You can also easily filter to only modules containing a substring:

module_avail("python")
#>  [1] "python/2.7.18"      "python/3.10.4"      "python/3.5.1"       "python/3.5.3"       "python/3.6.5-intel" "python/3.7.0"       "python/3.7.13"     
#>  [8] "python/3.8.3"       "python/3.8.8"       "python/3.9.5"

Loading and Unloading Modules

Load modules using module_load()!

module_load("python/3")
#> ✔ Successfully loaded python/3

If you’ve already loaded a module, you will be notified:

module_load("python/3")
#> ℹ Nothing to do. This module was probably already loaded. Use module_list() to verify.

You can unload a module using the corresponding module_unload():

module_unload("python/3")
#> ✔ Successfully unloaded python/3

Listing Loaded Modules

You can list modules that have been already loaded with module_list():

module_load("python/3")
#> ✔ Successfully loaded python/3
module_list()
#> [1] "python/3.8.8"

Autocomplete

Both module_load and module_unload support a “magic” autocomplete that activates if you put a dollar sign after the function name.

For example, you can type module_load$ and the following will appear in RStudio:

This autocomplete will adjust as to type, to let you quickly filter down all the available modules:

To actually load the module, just press enter:

module_load$`python/3.7.13`
#> ✔ Successfully loaded python/3.7.13
#> [1] TRUE

Linking Shared Libraries

Although module_load() will add a module’s libraries to your LD_LIBRARY_PATH, which will allow you to compile packages against them, R will not necessarily be able to actually run packages that use these libraries.

For example, let’s say we want to use the hdf5r package, which depends on the hdf5 library package. We don’t have hdf5 loaded, so it will fail:

utils::install.packages("hdf5r", quiet=TRUE)
#> Warning in utils::install.packages("hdf5r", quiet = TRUE): installation of package 'hdf5r' had non-zero exit status

Let’s see what happens if we load the appropriate module. Firstly, we need to find out what the module is called:

module_avail("hdf5")
#> [1] "hdf5-mpich/1.10.5_3.3" "hdf5/1.10.5"           "hdf5/1.12.1"           "hdf5/1.12.2"           "hdf5/1.8.16"           "hdf5/1.8.20"          
#> [7] "hdf5/1.8.21"

We can now load the module:

module_load("hdf5/1.12.2")
#> ✔ Successfully loaded hdf5/1.12.2

Now let’s try again:

utils::install.packages("hdf5r", quiet=TRUE)

Finally, we can load the package itself… or can we?

library(hdf5r)
#> Error: package or namespace load failed for 'hdf5r' in dyn.load(file, DLLpath = DLLpath, ...):
#>  unable to load shared object '/stornext/Home/data/allstaff/m/milton.m/R/x86_64-pc-linux-gnu-library/4.2/hdf5r/libs/hdf5r.so':
#>   libhdf5_hl.so.200: cannot open shared object file: No such file or directory

As alluded to above, R doesn’t actually load every new library that becomes available in the environment. Rather it uses “load-time linking”, which is where the libraries it links to are fixed at the time you start R. Now, you can resolve the above error by closing R, loading the module, and then restarting R, but this can be quite annoying.

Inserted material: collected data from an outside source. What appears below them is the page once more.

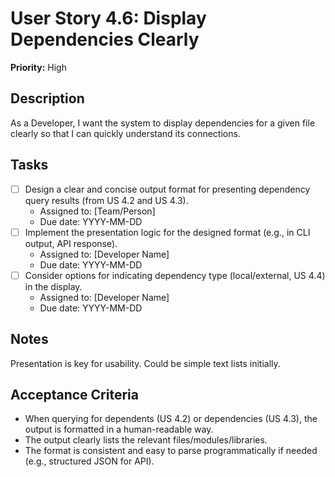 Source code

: # User Story 4.6: Display Dependencies Clearly

**Priority:** High

## Description
As a Developer, I want the system to display dependencies for a given file clearly so that I can quickly understand its connections.

## Tasks
- [ ] Design a clear and concise output format for presenting dependency query results (from US 4.2 and US 4.3).
  - Assigned to: [Team/Person]
  - Due date: YYYY-MM-DD
- [ ] Implement the presentation logic for the designed format (e.g., in CLI output, API response).
  - Assigned to: [Developer Name]
  - Due date: YYYY-MM-DD
- [ ] Consider options for indicating dependency type (local/external, US 4.4) in the display.
  - Assigned to: [Developer Name]
  - Due date: YYYY-MM-DD

## Notes
Presentation is key for usability. Could be simple text lists initially.

## Acceptance Criteria
- When querying for dependents (US 4.2) or dependencies (US 4.3), the output is formatted in a human-readable way.
- The output clearly lists the relevant files/modules/libraries.
- The format is consistent and easy to parse programmatically if needed (e.g., structured JSON for API).
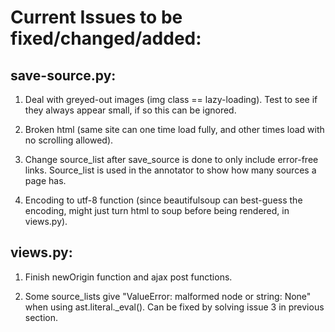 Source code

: # Current Issues to be fixed/changed/added:

## save-source.py:

1) Deal with greyed-out images (img class == lazy-loading). Test to see if they always appear small, if so this can be ignored.

2) Broken html (same site can one time load fully, and other times load with no scrolling allowed).

3) Change source_list after save_source is done to only include error-free links. Source_list is used in the annotator to show how many sources a page has.

4) Encoding to utf-8 function (since beautifulsoup can best-guess the encoding, might just turn html to soup before being rendered, in views.py).

## views.py:

1) Finish newOrigin function and ajax post functions.

2) Some source_lists give "ValueError: malformed node or string: None" when using ast.literal._eval(). Can be fixed by solving issue 3 in previous section.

Fortunately this package supports installing packages in a special way that hints to the package where to find the modules it needs. This means that you won’t have to restart R, or even load the modules the next time you want to use the package:

utils::install.packages("hdf5r", quiet=TRUE) |> with_module_install()
library(hdf5r)

It worked!

If you are interested in the theory underlying what is happening here, you might find Linux’s ld.so manual page interesting. Either run man ld.so on Linux, or visit this page: https://man7.org/linux/man-pages/man8/ld.so.8.html.

Specifically, this package uses the DT_RPATH approach to dependency resolution.

Other Commands

This package also supports the following.

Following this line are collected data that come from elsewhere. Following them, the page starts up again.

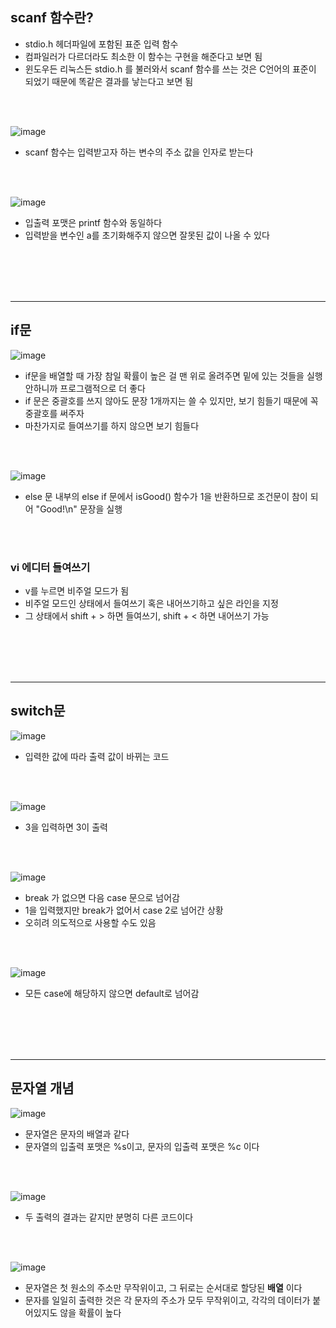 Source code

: 

## scanf 함수란?

* stdio.h 헤더파일에 포함된 표준 입력 함수
* 컴파일러가 다르더라도 최소한 이 함수는 구현을 해준다고 보면 됨
* 윈도우든 리눅스든 stdio.h 를 불러와서 scanf 함수를 쓰는 것은 C언어의 표준이 되었기 때문에 똑같은 결과를 낳는다고 보면 됨
  
<br></br>

![image](https://github.com/htts1049/C_with_Linux/assets/130421694/46483cf1-8ec4-4ec0-8953-1eaaac31784a)

* scanf 함수는 입력받고자 하는 변수의 주소 값을 인자로 받는다

<br></br>

![image](https://github.com/htts1049/C_with_Linux/assets/130421694/a0286bf6-b463-4c5a-a8a2-3aaa4dff6d2f)

* 입출력 포맷은 printf 함수와 동일하다
* 입력받을 변수인 a를 초기화해주지 않으면 잘못된 값이 나올 수 있다

<br></br>
<br></br>
___
## if문

![image](https://github.com/htts1049/C_with_Linux/assets/130421694/5bae11b9-36b4-4fe6-971a-3a907a92f689)

* if문을 배열할 때 가장 참일 확률이 높은 걸 맨 위로 올려주면 밑에 있는 것들을 실행안하니까 프로그램적으로 더 좋다
* if 문은 중괄호를 쓰지 않아도 문장 1개까지는 쓸 수 있지만, 보기 힘들기 때문에 꼭 중괄호를 써주자
* 마찬가지로 들여쓰기를 하지 않으면 보기 힘들다

<br></br>

![image](https://github.com/htts1049/C_with_Linux/assets/130421694/af34cb68-e4ce-4c4c-9019-7fbfe913ef6d)

* else 문 내부의 else if 문에서 isGood() 함수가 1을 반환하므로 조건문이 참이 되어 "Good!\n" 문장을 실행

<br></br>
### vi 에디터 들여쓰기
* v를 누르면 비주얼 모드가 됨
* 비주얼 모드인 상태에서 들여쓰기 혹은 내어쓰기하고 싶은 라인을 지정
* 그 상태에서 shift + > 하면 들여쓰기, shift + < 하면 내어쓰기 가능

<br></br>
<br></br>
___
## switch문

![image](https://github.com/htts1049/C_with_Linux/assets/130421694/e957ac38-b7a8-4654-adc0-9c6f4980d5da)

* 입력한 값에 따라 출력 값이 바뀌는 코드

<br></br>

![image](https://github.com/htts1049/C_with_Linux/assets/130421694/4eaacf4c-cbe4-4574-9963-3952a509dadd)

* 3을 입력하면 3이 출력

<br></br>

![image](https://github.com/htts1049/C_with_Linux/assets/130421694/900d95d7-7eb0-4038-bc32-4175ca5e42e4)

* break 가 없으면 다음 case 문으로 넘어감
* 1을 입력했지만 break가 없어서 case 2로 넘어간 상황
* 오히려 의도적으로 사용할 수도 있음

<br></br>

![image](https://github.com/htts1049/C_with_Linux/assets/130421694/4b754c0f-24e9-44b6-9ac0-c52ceeac82ba)

* 모든 case에 해당하지 않으면 default로 넘어감

<br></br>
<br></br>
___
## 문자열 개념

![image](https://github.com/htts1049/C_with_Linux/assets/130421694/f31fb5ee-a410-401c-be46-c0d45b297641)

* 문자열은 문자의 배열과 같다
* 문자열의 입출력 포맷은 %s이고, 문자의 입출력 포맷은 %c 이다

<br></br>

![image](https://github.com/htts1049/C_with_Linux/assets/130421694/f18ee0cb-4cd4-4f3e-b2c8-a956e66de149)

* 두 출력의 결과는 같지만 분명히 다른 코드이다

<br></br>

![image](https://github.com/htts1049/C_with_Linux/assets/130421694/74720466-9ee9-405a-ad33-13e579998ef6)

* 문자열은 첫 원소의 주소만 무작위이고, 그 뒤로는 순서대로 할당된 __배열__ 이다
* 문자를 일일히 출력한 것은 각 문자의 주소가 모두 무작위이고, 각각의 데이터가 붙어있지도 않을 확률이 높다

module_swap() unloads the first module and loads the second:

module_swap("hdf5/1.12.2", "hdf5/1.10.5")

module_purge() unloads all modules:

module_purge()

Advanced Commands

If you want to use a feature of Environment Modules that does not (yet) have a dedicated function, you can use the advanced functions get_module_code or get_module_output.

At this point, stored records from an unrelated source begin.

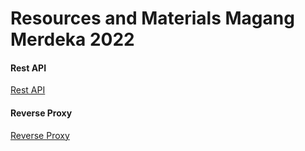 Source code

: # Resources and Materials Magang Merdeka 2022

#### Rest API
[Rest API](https://docs.google.com/presentation/d/1S-PgWeLfMquWUdvGKaBxR8039CuAhGwKTqs0qJwt4zQ/edit?usp=sharing)

#### Reverse Proxy
[Reverse Proxy](https://docs.google.com/presentation/d/1BWbRAwJRGlZelTL_GrKngDcvUZmBinjKanwF0gN2EzQ/edit?usp=sharing)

If you want to run a command that doesn’t edit the modules, but only shows output, run get_module_output

get_module_output(c("show", "hdf5"))
-------------------------------------------------------------------
/stornext/System/data/modulefiles/bioinf/its/hdf5/1.12.1:

module-whatis {HDF5 is a unique technology suite that makes possible the management of extremely large and complex data collections. (v1.12.1)} conflict hdf5 prepend-path PATH /stornext/System/data/apps/hdf5/hdf5-1.12.1/bin prepend-path CPATH /stornext/System/data/apps/hdf5/hdf5-1.12.1/include prepend-path LD_LIBRARY_PATH /stornext/System/data/apps/hdf5/hdf5-1.12.1/lib prepend-path LIBRARY_PATH /stornext/System/data/apps/hdf5/hdf5-1.12.1/lib prepend-path MANPATH :/stornext/System/data/apps/hdf5/hdf5-1.12.1/share/man -------------------------------------------------------------------

If the module does edit the modules, use get_module_code(), and evaluate the result:

get_module_code("reload") |> eval()
#> NULL

FAQ

Environment Modules supports loading modules in R since version 4.0.0! What is the point of this package?

This is true, and actually this package is just a wrapper around that core functionality. You need Modules version 4.0.0 or above to run this package. The main advantages of using this wrapper are the nicer function interfaces, nice documentation, and the ability to automatically “bake in” the modules to packages you install.

I’m getting the error “Could not detect an Environment Modules installation”, but I know that Environment Modules is installed on my system. What do I do?

First, in a bash terminal where the module command works correctly, run which modulecmd. Then in R, run Sys.setenv(MODULES_CMD="</path/to/modulecmd>"), putting the output from the previous step as the argument value. Then everything should work!